Day Trip to Scotland
9 February 2002
With return flights at £4.99 each, we travelled to Scotland
for the day on Stephen's birthday.

In our hire car, a Fiat Punto with very dodgy windscreen wipers, we set off from
Glasgow Prestwick airport at about half past eight on the Saturday morning.
We drove up the coast to Greenock, across the Erkskine Bridge,
and up the road of varying quality along the beautiful shores of Loch Lomond. We
reached the mystical place of Crianlarich, signposted for 50 miles, but which we
had never heard of. We continued generally northwestwards across the expanse of
Rannoch Moor, and descended into Glencoe.

Stob Dearg (1022m) - the red Granite peak which hits your eye as you
approach Glencoe over Rannoch Moor - is the highest outpost of Buachaille Etive
Mor, a ridge of 7km which includes four peaks all over the magic 3000ft mark.
The walls, gullies and buttresses you can see from the road appear fearsome and
have claimed quite a few lives.
Approaching from the south-west, the first eight locks of the
Calendonian Canal form a staircase, known as "Neptune's Staircase", and after
lunch in Fort William, we drove the couple of kilometres to Banavie to see them.

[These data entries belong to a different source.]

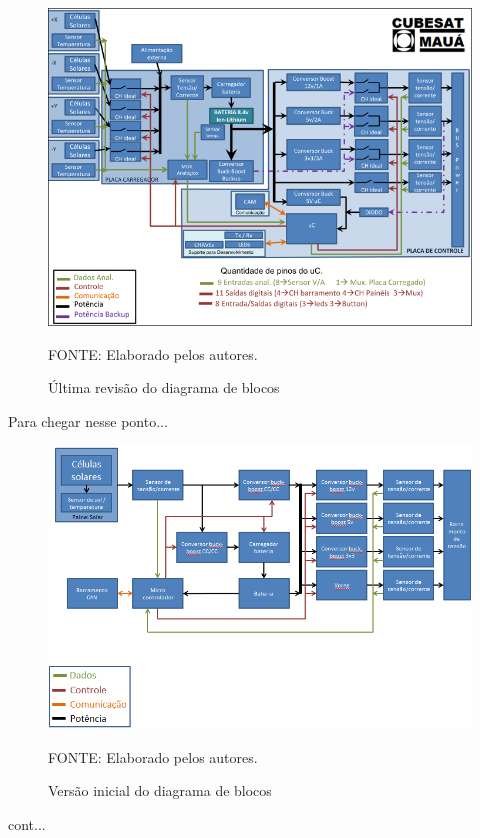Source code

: \documentclass[
	12pt,				%
	openright,			%
	oneside,			%
	a4paper,			%
	english,			%
	french,				%
	spanish,			%
	brazil,				%
	oldfontcommands
	]{abntex2}
\begin{document}
	\begin{figure}[th]
		\caption{Última revisão do diagrama de blocos}
		\label{Fig_Diag_Blocos_Final}
		\centering
		\includegraphics[width=1.0\linewidth]{./figs/diag_blocos}
			
		\begin{small}
			FONTE: Elaborado pelos autores.
		\end{small}		
	\end{figure}
	\pagebreak
	
	Para chegar nesse ponto...
	
	\begin{figure}[th]
		\caption{Versão inicial do diagrama de blocos}
		\label{Fig_Diag_Blocos_Inicial}
		\centering
		\includegraphics[width=0.75\linewidth]{./figs/diag_blocos_inicial}
			
		\begin{small}
			FONTE: Elaborado pelos autores.
		\end{small}		
	\end{figure}	
	\pagebreak
	cont...
\end{document}
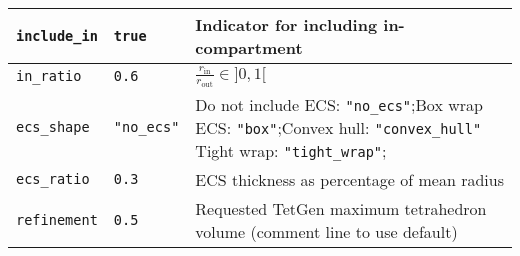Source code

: \begin{tabular}{|l|l|p{8cm}|}
    \verb+include_in+ & \verb+true+ & Indicator for including in-compartment                                                                                                                                                 \\ \hline
    \verb+in_ratio+ & \verb+0.6+ & $\frac{r_\text{in}}{r_\text{out}} \in ]0,1[$                                                                                                                                           \\ \hline
    \verb+ecs_shape+ & \verb+"no_ecs"+ & Do not include ECS: \verb+"no_ecs"+;\newline Box wrap ECS: \verb+"box"+;\newline Convex hull: \verb+"convex_hull"+ \newline Tight wrap: \verb+"tight_wrap"+; \\ \hline
    \verb+ecs_ratio+ & \verb+0.3+ & ECS thickness as percentage of mean radius                                                                                                                                             \\ \hline
    \verb+refinement+ & \verb+0.5+ & Requested TetGen maximum tetrahedron volume (comment line to use default)                                                                                                              \\ \hline
\end{tabular}
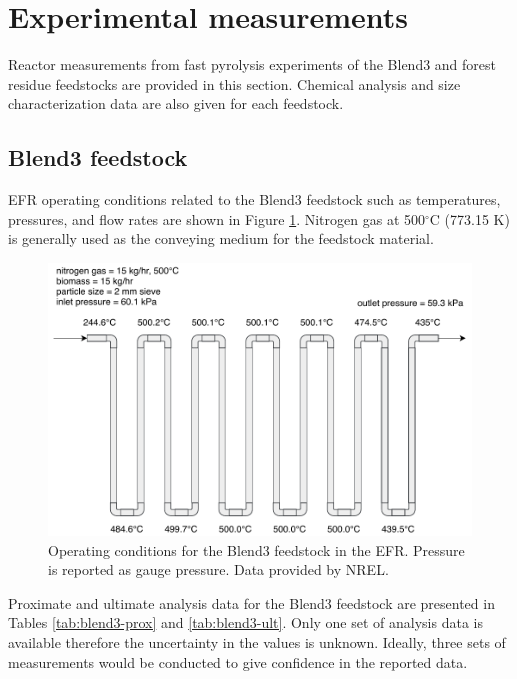 
\section{Experimental measurements}

Reactor measurements from fast pyrolysis experiments of the Blend3 and forest residue feedstocks are provided in this section. Chemical analysis and size characterization data are also given for each feedstock.

\subsection{Blend3 feedstock}

EFR operating conditions related to the Blend3 feedstock such as temperatures, pressures, and flow rates are shown in Figure \ref{fig:efr-blend3}. Nitrogen gas at 500$^{\circ}$C (773.15 K) is generally used as the conveying medium for the feedstock material.

\begin{figure}[H]
    \centering
    \includegraphics[width=\textwidth]{figures/efr-blend3.pdf}
    \caption{Operating conditions for the Blend3 feedstock in the EFR. Pressure is reported as gauge pressure. Data provided by NREL.}
    \label{fig:efr-blend3}
\end{figure}

Proximate and ultimate analysis data for the Blend3 feedstock are presented in Tables \ref{tab:blend3-prox} and \ref{tab:blend3-ult}. Only one set of analysis data is available therefore the uncertainty in the values is unknown. Ideally, three sets of measurements would be conducted to give confidence in the reported data.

A panoramic shot, from partway up the staircase, looking across the Ben Nevis
and other mountains. If you look closely, Lucy can be spotted on the gates of
the lock above the photograph, and below!

Looking down the locks to the entrance canal from Loch Linnhe and the sea

The canal was the greatest engineering endeavor of its time, allowing sea-going
vessels to travel across Scotland by linking a series of lochs. It was surveyed
by Thomas Telford in 1801, with construction beginning in 1803. The impetus for
building the canal was the danger to west coast shipping by French pirates
during the Napoleonic Wars, though by the time it was finally completed, that
danger had gone, and it was a means of creating work in an area of unemployment.

Boats above the locks on the section of the canal that runs north-east to Loch
Lochy

No water shortage here!

Stephen, towards the bottom of the locks
We then drove back up Glencoe and eventually to Crianlarich,
where we diverged from our outward route and travelled to Falkirk. From a
200-year-old engineering marvel on the Caledonian Canal, we had reached the site
of one of the modern wonders of the inland waterways, the Millennium or Falkirk
Wheel.

The Falkirk Wheel is a boat lift designed to connect the Union Canal with the
Forth and Clyde Canal, some 25 m below. It is part of the Millennium project to
restore the canals linking the east and west coasts of Scotland.
Previously there had been a long flight of locks to make the
connection between the Forth & Clyde and Union Canals, but these have been
destroyed and built upon. The Union Canal to the east has been extended, ending
with a smaller number of locks and then a tunnel under the Antonine Wall, which
emerges along the embankment and aqueduct shown, to the Wheel. Boats will be
carried in the caissons of the wheel down into or up from a new basin, which
will connect with the Forth & Clyde Canal to the west.

From this other angle, the Wheel can be seen to have rotated since the earlier
photograph.
The Wheel will take about 15 minutes to rotate, vastly quicker
than it would have taken to lift boats the 25m using locks.


The Wheel is due to open later in 2002.